Dr. Mehmet Oz, administrator of the Centers for Medicare and Medicaid Services, has a variety of priorities, but earlier this month, the Republican floated an especially provocative idea: He wants seniors to delay their retirement plans, by at least a year, for the good of the country.
Oz said at the National Press Club last week that if older Americans could remain in the workforce, they’d help the economy and save the country money. Putting his best spin on the idea, the former television personality said seniors who push off retirement would gain “agency over their future” in exchange.
But many GOP officials don’t just want older Americans to stay in the workforce, they also want Americans at the other end of the age spectrum to join the workforce sooner.
“We need to focus on … getting people into the workforce even earlier,” Florida Attorney General James Uthmeier told Fox Business this week. “We passed legislation last year to help high school students get their hands dirty and get on job sites more quickly.”
This isn’t an altogether new priority for the GOP. In the wake of the 2010 midterm elections, when so-called Tea Party Republicans were riding high, a surprising number of party officials took aim at an unexpected target: child labor laws. One might have assumed a generations-old national consensus had taken root, but no, many Republicans were eager for a new public conversation on the topic.
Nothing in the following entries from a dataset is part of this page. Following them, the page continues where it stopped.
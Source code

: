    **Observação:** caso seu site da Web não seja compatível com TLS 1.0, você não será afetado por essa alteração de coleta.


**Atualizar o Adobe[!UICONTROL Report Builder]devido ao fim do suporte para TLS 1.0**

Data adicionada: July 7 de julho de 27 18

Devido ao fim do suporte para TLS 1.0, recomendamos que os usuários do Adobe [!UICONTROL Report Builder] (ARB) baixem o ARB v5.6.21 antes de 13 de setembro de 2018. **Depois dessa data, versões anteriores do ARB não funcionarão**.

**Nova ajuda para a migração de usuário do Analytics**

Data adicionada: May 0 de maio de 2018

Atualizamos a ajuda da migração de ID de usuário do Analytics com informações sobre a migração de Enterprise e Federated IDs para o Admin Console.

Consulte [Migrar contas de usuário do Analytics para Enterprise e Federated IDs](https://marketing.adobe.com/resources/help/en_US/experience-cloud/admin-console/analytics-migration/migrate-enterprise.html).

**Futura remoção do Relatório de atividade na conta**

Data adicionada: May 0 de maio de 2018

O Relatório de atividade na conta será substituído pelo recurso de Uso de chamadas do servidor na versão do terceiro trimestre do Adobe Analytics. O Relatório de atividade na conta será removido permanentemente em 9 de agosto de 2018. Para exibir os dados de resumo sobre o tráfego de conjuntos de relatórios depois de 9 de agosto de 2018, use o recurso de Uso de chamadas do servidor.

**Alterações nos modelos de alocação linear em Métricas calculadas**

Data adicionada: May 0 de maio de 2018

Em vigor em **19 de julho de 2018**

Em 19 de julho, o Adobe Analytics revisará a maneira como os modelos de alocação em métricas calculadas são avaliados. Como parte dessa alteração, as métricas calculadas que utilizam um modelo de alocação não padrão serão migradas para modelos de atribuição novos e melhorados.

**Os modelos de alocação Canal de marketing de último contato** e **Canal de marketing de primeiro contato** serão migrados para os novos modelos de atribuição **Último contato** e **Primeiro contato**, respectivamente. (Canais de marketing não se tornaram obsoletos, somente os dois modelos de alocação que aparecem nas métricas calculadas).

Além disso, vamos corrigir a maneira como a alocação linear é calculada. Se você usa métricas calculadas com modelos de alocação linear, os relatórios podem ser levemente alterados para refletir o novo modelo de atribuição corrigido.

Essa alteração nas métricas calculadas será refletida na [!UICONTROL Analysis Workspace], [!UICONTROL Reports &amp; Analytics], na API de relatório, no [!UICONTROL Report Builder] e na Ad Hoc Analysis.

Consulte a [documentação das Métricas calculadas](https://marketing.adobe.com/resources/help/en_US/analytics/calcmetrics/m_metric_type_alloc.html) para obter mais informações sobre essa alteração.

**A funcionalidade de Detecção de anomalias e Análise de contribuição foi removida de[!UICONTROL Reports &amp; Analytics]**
Sen. Mike Lee of Utah, for example, suggested child labor laws might not be constitutional. Maine’s then-Gov. Paul LePage called for rolling back his state’s restrictions on children in the workplace. Sen. Chuck Grassley of Iowa even argued that looser child labor laws might help combat childhood obesity.
Ahead of his ill-fated 2012 presidential campaign, former House Speaker Newt Gingrich went so far as to argue that existing child labor laws were, as he put it in 2011, “truly stupid.”
In time, the issue largely faded from the Republican Party’s to-do list, but in 2023, the issue started to make a comeback. Arkansas Gov. Sarah Huckabee Sanders, for example, signed a bill that made it easier for companies to hire children without getting consent from their parents. Similar efforts were launched in several other states.
When the right-wing Project 2025 blueprint was written two years ago, it specifically endorsed rolling back “hazard” regulations around child labor. Around the same time, as Uthmeier noted, Florida loosened its child labor laws at Gov. Ron DeSantis’ behest.
Time will tell whether other states follow suit, though the bigger picture tells an important story: The more Republicans scramble to remove immigrants from the workforce, the greater the pressure they’ll feel to replace those workers with seniors and kids.
This post updates our related earlier coverage.